**ASSIGNED TASK:** Starting with the line below that holds "雅思 6.5 备考打卡" and stopping after the line that holds "Chronic Kidney Disease", transcribe the lines exactly, leaving out all pictures.
(TASK MATERIAL)
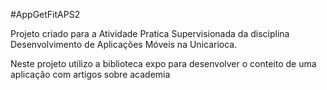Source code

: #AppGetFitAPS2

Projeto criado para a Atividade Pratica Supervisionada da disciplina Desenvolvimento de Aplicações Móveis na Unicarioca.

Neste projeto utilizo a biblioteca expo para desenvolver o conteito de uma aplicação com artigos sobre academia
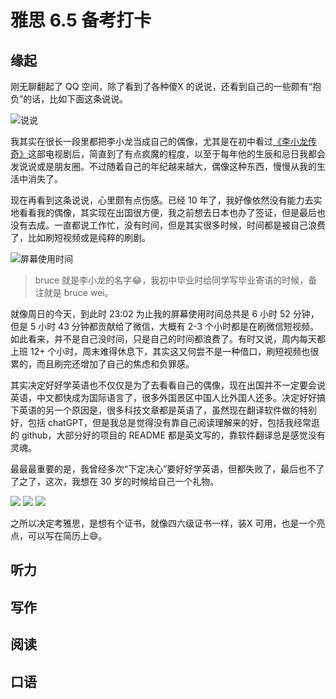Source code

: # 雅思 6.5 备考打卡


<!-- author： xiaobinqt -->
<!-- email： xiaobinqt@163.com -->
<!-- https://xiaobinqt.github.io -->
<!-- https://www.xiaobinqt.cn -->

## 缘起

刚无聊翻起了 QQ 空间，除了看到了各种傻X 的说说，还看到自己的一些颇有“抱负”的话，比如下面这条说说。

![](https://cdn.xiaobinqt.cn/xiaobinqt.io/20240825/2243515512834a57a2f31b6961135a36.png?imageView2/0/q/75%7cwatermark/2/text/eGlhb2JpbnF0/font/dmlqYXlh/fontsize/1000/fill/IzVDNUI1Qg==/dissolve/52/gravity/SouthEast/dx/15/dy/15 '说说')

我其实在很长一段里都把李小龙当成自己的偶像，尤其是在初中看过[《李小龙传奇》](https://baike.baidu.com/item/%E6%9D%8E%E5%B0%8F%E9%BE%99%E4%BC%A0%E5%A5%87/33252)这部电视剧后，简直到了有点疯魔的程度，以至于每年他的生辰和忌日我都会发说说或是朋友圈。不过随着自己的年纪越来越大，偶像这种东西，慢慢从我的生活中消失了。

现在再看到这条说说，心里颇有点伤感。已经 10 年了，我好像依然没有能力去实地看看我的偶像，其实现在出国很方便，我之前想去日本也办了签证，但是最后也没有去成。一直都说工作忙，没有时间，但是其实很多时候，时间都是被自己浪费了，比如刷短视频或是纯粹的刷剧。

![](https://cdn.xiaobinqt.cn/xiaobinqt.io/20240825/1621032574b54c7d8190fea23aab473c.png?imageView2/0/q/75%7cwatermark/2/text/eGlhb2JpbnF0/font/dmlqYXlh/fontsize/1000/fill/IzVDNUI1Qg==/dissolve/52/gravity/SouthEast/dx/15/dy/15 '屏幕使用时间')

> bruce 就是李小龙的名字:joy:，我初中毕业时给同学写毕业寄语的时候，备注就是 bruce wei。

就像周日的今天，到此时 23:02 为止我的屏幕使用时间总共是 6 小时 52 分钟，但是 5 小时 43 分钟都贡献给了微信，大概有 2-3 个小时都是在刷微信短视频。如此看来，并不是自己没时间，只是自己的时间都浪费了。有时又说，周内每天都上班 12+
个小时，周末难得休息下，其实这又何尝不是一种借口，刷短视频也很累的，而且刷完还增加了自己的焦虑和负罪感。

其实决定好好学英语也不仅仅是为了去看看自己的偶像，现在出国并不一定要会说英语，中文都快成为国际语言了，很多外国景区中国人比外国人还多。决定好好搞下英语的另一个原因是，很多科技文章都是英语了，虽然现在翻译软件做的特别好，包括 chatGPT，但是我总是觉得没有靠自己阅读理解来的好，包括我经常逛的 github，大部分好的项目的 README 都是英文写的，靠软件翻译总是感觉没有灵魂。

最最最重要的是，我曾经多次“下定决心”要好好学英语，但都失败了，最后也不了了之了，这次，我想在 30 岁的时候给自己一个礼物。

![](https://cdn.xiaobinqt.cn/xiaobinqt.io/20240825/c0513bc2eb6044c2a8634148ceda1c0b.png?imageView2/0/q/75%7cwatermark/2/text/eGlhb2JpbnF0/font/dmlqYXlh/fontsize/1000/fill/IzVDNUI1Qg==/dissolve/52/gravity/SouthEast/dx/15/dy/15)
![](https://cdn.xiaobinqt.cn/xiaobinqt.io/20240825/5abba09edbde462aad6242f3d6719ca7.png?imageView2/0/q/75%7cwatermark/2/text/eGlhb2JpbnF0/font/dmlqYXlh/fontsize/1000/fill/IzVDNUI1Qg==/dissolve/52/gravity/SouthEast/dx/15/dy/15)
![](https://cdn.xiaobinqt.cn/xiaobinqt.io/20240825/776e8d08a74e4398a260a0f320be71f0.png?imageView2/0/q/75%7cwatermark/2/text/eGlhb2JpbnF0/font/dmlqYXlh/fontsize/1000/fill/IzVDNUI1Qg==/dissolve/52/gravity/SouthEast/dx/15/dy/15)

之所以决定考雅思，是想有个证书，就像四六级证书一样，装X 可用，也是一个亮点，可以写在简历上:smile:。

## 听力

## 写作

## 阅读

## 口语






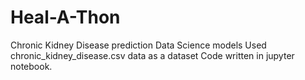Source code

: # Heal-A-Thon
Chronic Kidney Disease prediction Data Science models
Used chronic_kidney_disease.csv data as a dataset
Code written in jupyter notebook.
(End TASK MATERIAL)
**SOLUTION TO THE EXERCISE:**
: # 雅思 6.5 备考打卡


<!-- author： xiaobinqt -->
<!-- email： xiaobinqt@163.com -->
<!-- https://xiaobinqt.github.io -->
<!-- https://www.xiaobinqt.cn -->

## 缘起

刚无聊翻起了 QQ 空间，除了看到了各种傻X 的说说，还看到自己的一些颇有“抱负”的话，比如下面这条说说。

![](https://cdn.xiaobinqt.cn/xiaobinqt.io/20240825/2243515512834a57a2f31b6961135a36.png?imageView2/0/q/75%7cwatermark/2/text/eGlhb2JpbnF0/font/dmlqYXlh/fontsize/1000/fill/IzVDNUI1Qg==/dissolve/52/gravity/SouthEast/dx/15/dy/15 '说说')

我其实在很长一段里都把李小龙当成自己的偶像，尤其是在初中看过[《李小龙传奇》](https://baike.baidu.com/item/%E6%9D%8E%E5%B0%8F%E9%BE%99%E4%BC%A0%E5%A5%87/33252)这部电视剧后，简直到了有点疯魔的程度，以至于每年他的生辰和忌日我都会发说说或是朋友圈。不过随着自己的年纪越来越大，偶像这种东西，慢慢从我的生活中消失了。

现在再看到这条说说，心里颇有点伤感。已经 10 年了，我好像依然没有能力去实地看看我的偶像，其实现在出国很方便，我之前想去日本也办了签证，但是最后也没有去成。一直都说工作忙，没有时间，但是其实很多时候，时间都是被自己浪费了，比如刷短视频或是纯粹的刷剧。

![](https://cdn.xiaobinqt.cn/xiaobinqt.io/20240825/1621032574b54c7d8190fea23aab473c.png?imageView2/0/q/75%7cwatermark/2/text/eGlhb2JpbnF0/font/dmlqYXlh/fontsize/1000/fill/IzVDNUI1Qg==/dissolve/52/gravity/SouthEast/dx/15/dy/15 '屏幕使用时间')

> bruce 就是李小龙的名字:joy:，我初中毕业时给同学写毕业寄语的时候，备注就是 bruce wei。

就像周日的今天，到此时 23:02 为止我的屏幕使用时间总共是 6 小时 52 分钟，但是 5 小时 43 分钟都贡献给了微信，大概有 2-3 个小时都是在刷微信短视频。如此看来，并不是自己没时间，只是自己的时间都浪费了。有时又说，周内每天都上班 12+
个小时，周末难得休息下，其实这又何尝不是一种借口，刷短视频也很累的，而且刷完还增加了自己的焦虑和负罪感。

其实决定好好学英语也不仅仅是为了去看看自己的偶像，现在出国并不一定要会说英语，中文都快成为国际语言了，很多外国景区中国人比外国人还多。决定好好搞下英语的另一个原因是，很多科技文章都是英语了，虽然现在翻译软件做的特别好，包括 chatGPT，但是我总是觉得没有靠自己阅读理解来的好，包括我经常逛的 github，大部分好的项目的 README 都是英文写的，靠软件翻译总是感觉没有灵魂。

最最最重要的是，我曾经多次“下定决心”要好好学英语，但都失败了，最后也不了了之了，这次，我想在 30 岁的时候给自己一个礼物。

![](https://cdn.xiaobinqt.cn/xiaobinqt.io/20240825/c0513bc2eb6044c2a8634148ceda1c0b.png?imageView2/0/q/75%7cwatermark/2/text/eGlhb2JpbnF0/font/dmlqYXlh/fontsize/1000/fill/IzVDNUI1Qg==/dissolve/52/gravity/SouthEast/dx/15/dy/15)
![](https://cdn.xiaobinqt.cn/xiaobinqt.io/20240825/5abba09edbde462aad6242f3d6719ca7.png?imageView2/0/q/75%7cwatermark/2/text/eGlhb2JpbnF0/font/dmlqYXlh/fontsize/1000/fill/IzVDNUI1Qg==/dissolve/52/gravity/SouthEast/dx/15/dy/15)
![](https://cdn.xiaobinqt.cn/xiaobinqt.io/20240825/776e8d08a74e4398a260a0f320be71f0.png?imageView2/0/q/75%7cwatermark/2/text/eGlhb2JpbnF0/font/dmlqYXlh/fontsize/1000/fill/IzVDNUI1Qg==/dissolve/52/gravity/SouthEast/dx/15/dy/15)

之所以决定考雅思，是想有个证书，就像四六级证书一样，装X 可用，也是一个亮点，可以写在简历上:smile:。

## 听力

## 写作

## 阅读

## 口语






Source code

: # Heal-A-Thon
Chronic Kidney Disease prediction Data Science models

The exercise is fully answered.